(WHAT TO PRODUCE): Please retype each record exactly as it stands below.

(RECORDED INFORMATION):
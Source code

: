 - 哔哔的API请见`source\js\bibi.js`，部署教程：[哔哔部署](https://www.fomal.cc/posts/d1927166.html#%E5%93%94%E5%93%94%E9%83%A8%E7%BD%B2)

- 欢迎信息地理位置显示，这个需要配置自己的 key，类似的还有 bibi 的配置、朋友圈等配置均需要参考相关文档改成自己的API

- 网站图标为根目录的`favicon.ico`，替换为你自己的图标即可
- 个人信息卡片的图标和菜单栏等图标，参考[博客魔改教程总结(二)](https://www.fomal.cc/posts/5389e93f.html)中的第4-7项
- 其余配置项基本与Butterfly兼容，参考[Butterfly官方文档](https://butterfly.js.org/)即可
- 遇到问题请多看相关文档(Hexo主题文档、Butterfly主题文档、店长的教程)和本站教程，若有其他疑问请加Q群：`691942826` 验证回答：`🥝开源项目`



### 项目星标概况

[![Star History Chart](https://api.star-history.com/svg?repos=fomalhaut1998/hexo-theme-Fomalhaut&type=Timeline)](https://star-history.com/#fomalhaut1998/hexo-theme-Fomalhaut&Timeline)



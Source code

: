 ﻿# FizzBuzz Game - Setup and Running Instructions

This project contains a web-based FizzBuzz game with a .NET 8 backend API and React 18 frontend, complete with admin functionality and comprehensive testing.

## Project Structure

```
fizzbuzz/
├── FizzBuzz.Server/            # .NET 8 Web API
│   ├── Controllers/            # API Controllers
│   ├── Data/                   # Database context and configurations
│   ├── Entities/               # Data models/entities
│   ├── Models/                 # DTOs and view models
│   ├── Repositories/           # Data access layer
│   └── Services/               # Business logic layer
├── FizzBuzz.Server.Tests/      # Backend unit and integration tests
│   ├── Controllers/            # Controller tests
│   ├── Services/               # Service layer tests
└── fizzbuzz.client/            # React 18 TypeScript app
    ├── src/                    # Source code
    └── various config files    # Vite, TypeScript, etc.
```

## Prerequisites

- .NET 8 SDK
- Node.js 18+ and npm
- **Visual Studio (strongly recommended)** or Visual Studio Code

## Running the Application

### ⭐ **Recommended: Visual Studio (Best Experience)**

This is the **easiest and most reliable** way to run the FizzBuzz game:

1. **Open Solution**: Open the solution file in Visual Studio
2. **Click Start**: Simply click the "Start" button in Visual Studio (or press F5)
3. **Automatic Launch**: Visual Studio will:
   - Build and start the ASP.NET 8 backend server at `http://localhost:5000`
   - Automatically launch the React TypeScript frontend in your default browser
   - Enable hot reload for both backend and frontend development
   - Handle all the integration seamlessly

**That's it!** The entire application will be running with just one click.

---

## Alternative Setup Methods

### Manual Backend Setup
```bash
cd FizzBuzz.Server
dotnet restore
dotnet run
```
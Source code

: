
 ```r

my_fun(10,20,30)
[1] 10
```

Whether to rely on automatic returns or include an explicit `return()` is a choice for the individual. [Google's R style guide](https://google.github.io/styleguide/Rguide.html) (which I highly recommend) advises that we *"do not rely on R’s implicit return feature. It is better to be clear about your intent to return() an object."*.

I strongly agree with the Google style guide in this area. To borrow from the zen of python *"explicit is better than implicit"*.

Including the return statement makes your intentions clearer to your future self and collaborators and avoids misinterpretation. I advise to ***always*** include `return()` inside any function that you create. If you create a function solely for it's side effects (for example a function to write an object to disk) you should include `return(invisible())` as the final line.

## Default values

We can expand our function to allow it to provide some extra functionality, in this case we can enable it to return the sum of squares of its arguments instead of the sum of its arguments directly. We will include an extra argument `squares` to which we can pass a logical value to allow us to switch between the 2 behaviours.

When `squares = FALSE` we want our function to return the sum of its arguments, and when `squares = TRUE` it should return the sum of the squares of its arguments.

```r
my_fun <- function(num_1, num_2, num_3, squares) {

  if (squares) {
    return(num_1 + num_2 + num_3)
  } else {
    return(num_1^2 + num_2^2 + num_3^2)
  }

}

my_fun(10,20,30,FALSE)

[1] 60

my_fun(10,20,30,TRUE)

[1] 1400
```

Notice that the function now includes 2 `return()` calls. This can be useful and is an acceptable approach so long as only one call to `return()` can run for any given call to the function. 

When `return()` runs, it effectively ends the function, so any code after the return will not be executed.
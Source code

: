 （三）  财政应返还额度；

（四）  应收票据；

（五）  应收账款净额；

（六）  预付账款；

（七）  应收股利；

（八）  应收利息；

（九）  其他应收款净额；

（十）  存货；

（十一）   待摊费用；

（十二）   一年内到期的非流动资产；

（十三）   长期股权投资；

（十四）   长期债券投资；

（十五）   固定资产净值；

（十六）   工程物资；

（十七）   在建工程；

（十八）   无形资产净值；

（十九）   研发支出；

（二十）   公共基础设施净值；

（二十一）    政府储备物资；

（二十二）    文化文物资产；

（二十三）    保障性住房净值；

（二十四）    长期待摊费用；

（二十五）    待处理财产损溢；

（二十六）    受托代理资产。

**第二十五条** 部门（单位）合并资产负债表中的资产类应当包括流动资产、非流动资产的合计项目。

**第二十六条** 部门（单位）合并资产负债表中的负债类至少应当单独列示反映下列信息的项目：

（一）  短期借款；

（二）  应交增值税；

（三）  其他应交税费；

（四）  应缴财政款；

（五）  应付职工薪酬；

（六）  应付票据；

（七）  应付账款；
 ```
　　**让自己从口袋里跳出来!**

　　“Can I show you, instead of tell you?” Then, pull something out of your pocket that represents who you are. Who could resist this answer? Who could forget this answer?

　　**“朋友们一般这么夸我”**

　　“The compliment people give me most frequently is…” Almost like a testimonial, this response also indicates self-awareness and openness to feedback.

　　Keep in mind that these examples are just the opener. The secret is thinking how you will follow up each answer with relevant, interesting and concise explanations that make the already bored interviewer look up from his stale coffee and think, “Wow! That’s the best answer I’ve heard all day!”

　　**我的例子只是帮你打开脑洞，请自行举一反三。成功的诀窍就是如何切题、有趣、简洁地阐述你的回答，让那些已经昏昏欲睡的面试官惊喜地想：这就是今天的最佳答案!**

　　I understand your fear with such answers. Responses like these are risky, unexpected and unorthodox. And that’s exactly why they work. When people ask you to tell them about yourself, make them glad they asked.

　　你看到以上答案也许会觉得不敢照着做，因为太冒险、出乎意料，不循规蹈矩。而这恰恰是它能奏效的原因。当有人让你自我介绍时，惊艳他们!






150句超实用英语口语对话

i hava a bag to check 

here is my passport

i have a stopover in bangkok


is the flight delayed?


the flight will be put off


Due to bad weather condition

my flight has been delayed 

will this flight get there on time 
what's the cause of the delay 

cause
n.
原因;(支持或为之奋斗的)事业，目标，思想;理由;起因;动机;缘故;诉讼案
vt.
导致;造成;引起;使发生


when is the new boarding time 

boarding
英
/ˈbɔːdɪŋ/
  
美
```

(TASK SOLUTION):
Source code

: - 哔哔的API请见`source\js\bibi.js`，部署教程：[哔哔部署](https://www.fomal.cc/posts/d1927166.html#%E5%93%94%E5%93%94%E9%83%A8%E7%BD%B2)

- 欢迎信息地理位置显示，这个需要配置自己的 key，类似的还有 bibi 的配置、朋友圈等配置均需要参考相关文档改成自己的API

- 网站图标为根目录的`favicon.ico`，替换为你自己的图标即可
- 个人信息卡片的图标和菜单栏等图标，参考[博客魔改教程总结(二)](https://www.fomal.cc/posts/5389e93f.html)中的第4-7项
- 其余配置项基本与Butterfly兼容，参考[Butterfly官方文档](https://butterfly.js.org/)即可
- 遇到问题请多看相关文档(Hexo主题文档、Butterfly主题文档、店长的教程)和本站教程，若有其他疑问请加Q群：`691942826` 验证回答：`🥝开源项目`



### 项目星标概况

[![Star History Chart](https://api.star-history.com/svg?repos=fomalhaut1998/hexo-theme-Fomalhaut&type=Timeline)](https://star-history.com/#fomalhaut1998/hexo-theme-Fomalhaut&Timeline)



Source code

: ﻿# FizzBuzz Game - Setup and Running Instructions

This project contains a web-based FizzBuzz game with a .NET 8 backend API and React 18 frontend, complete with admin functionality and comprehensive testing.

## Project Structure

```
fizzbuzz/
├── FizzBuzz.Server/            # .NET 8 Web API
│   ├── Controllers/            # API Controllers
│   ├── Data/                   # Database context and configurations
│   ├── Entities/               # Data models/entities
│   ├── Models/                 # DTOs and view models
│   ├── Repositories/           # Data access layer
│   └── Services/               # Business logic layer
├── FizzBuzz.Server.Tests/      # Backend unit and integration tests
│   ├── Controllers/            # Controller tests
│   ├── Services/               # Service layer tests
└── fizzbuzz.client/            # React 18 TypeScript app
    ├── src/                    # Source code
    └── various config files    # Vite, TypeScript, etc.
```

## Prerequisites

- .NET 8 SDK
- Node.js 18+ and npm
- **Visual Studio (strongly recommended)** or Visual Studio Code

## Running the Application

### ⭐ **Recommended: Visual Studio (Best Experience)**

This is the **easiest and most reliable** way to run the FizzBuzz game:

1. **Open Solution**: Open the solution file in Visual Studio
2. **Click Start**: Simply click the "Start" button in Visual Studio (or press F5)
3. **Automatic Launch**: Visual Studio will:
   - Build and start the ASP.NET 8 backend server at `http://localhost:5000`
   - Automatically launch the React TypeScript frontend in your default browser
   - Enable hot reload for both backend and frontend development
   - Handle all the integration seamlessly

**That's it!** The entire application will be running with just one click.

---

## Alternative Setup Methods

### Manual Backend Setup
```bash
cd FizzBuzz.Server
dotnet restore
dotnet run
```
Source code

:
 ```r

my_fun(10,20,30)
[1] 10
```

Whether to rely on automatic returns or include an explicit `return()` is a choice for the individual. [Google's R style guide](https://google.github.io/styleguide/Rguide.html) (which I highly recommend) advises that we *"do not rely on R’s implicit return feature. It is better to be clear about your intent to return() an object."*.

I strongly agree with the Google style guide in this area. To borrow from the zen of python *"explicit is better than implicit"*.

Including the return statement makes your intentions clearer to your future self and collaborators and avoids misinterpretation. I advise to ***always*** include `return()` inside any function that you create. If you create a function solely for it's side effects (for example a function to write an object to disk) you should include `return(invisible())` as the final line.

## Default values

We can expand our function to allow it to provide some extra functionality, in this case we can enable it to return the sum of squares of its arguments instead of the sum of its arguments directly. We will include an extra argument `squares` to which we can pass a logical value to allow us to switch between the 2 behaviours.

When `squares = FALSE` we want our function to return the sum of its arguments, and when `squares = TRUE` it should return the sum of the squares of its arguments.

```r
my_fun <- function(num_1, num_2, num_3, squares) {

  if (squares) {
    return(num_1 + num_2 + num_3)
  } else {
    return(num_1^2 + num_2^2 + num_3^2)
  }

}

my_fun(10,20,30,FALSE)

[1] 60

my_fun(10,20,30,TRUE)

[1] 1400
```

Notice that the function now includes 2 `return()` calls. This can be useful and is an acceptable approach so long as only one call to `return()` can run for any given call to the function. 

When `return()` runs, it effectively ends the function, so any code after the return will not be executed.
Source code

: （三）  财政应返还额度；

（四）  应收票据；

（五）  应收账款净额；

（六）  预付账款；

（七）  应收股利；

（八）  应收利息；

（九）  其他应收款净额；

（十）  存货；

（十一）   待摊费用；

（十二）   一年内到期的非流动资产；

（十三）   长期股权投资；

（十四）   长期债券投资；

（十五）   固定资产净值；

（十六）   工程物资；

（十七）   在建工程；

（十八）   无形资产净值；

（十九）   研发支出；

（二十）   公共基础设施净值；

（二十一）    政府储备物资；

（二十二）    文化文物资产；

（二十三）    保障性住房净值；

（二十四）    长期待摊费用；

（二十五）    待处理财产损溢；

（二十六）    受托代理资产。

**第二十五条** 部门（单位）合并资产负债表中的资产类应当包括流动资产、非流动资产的合计项目。

**第二十六条** 部门（单位）合并资产负债表中的负债类至少应当单独列示反映下列信息的项目：

（一）  短期借款；

（二）  应交增值税；

（三）  其他应交税费；

（四）  应缴财政款；

（五）  应付职工薪酬；

（六）  应付票据；

（七）  应付账款；
 ```
　　**让自己从口袋里跳出来!**

　　“Can I show you, instead of tell you?” Then, pull something out of your pocket that represents who you are. Who could resist this answer? Who could forget this answer?

　　**“朋友们一般这么夸我”**

　　“The compliment people give me most frequently is…” Almost like a testimonial, this response also indicates self-awareness and openness to feedback.

　　Keep in mind that these examples are just the opener. The secret is thinking how you will follow up each answer with relevant, interesting and concise explanations that make the already bored interviewer look up from his stale coffee and think, “Wow! That’s the best answer I’ve heard all day!”

　　**我的例子只是帮你打开脑洞，请自行举一反三。成功的诀窍就是如何切题、有趣、简洁地阐述你的回答，让那些已经昏昏欲睡的面试官惊喜地想：这就是今天的最佳答案!**

　　I understand your fear with such answers. Responses like these are risky, unexpected and unorthodox. And that’s exactly why they work. When people ask you to tell them about yourself, make them glad they asked.

　　你看到以上答案也许会觉得不敢照着做，因为太冒险、出乎意料，不循规蹈矩。而这恰恰是它能奏效的原因。当有人让你自我介绍时，惊艳他们!






150句超实用英语口语对话

i hava a bag to check 

here is my passport

i have a stopover in bangkok


is the flight delayed?


the flight will be put off


Due to bad weather condition

my flight has been delayed 

will this flight get there on time 
what's the cause of the delay 

cause
n.
原因;(支持或为之奋斗的)事业，目标，思想;理由;起因;动机;缘故;诉讼案
vt.
导致;造成;引起;使发生


when is the new boarding time 

boarding
英
/ˈbɔːdɪŋ/
  
美
```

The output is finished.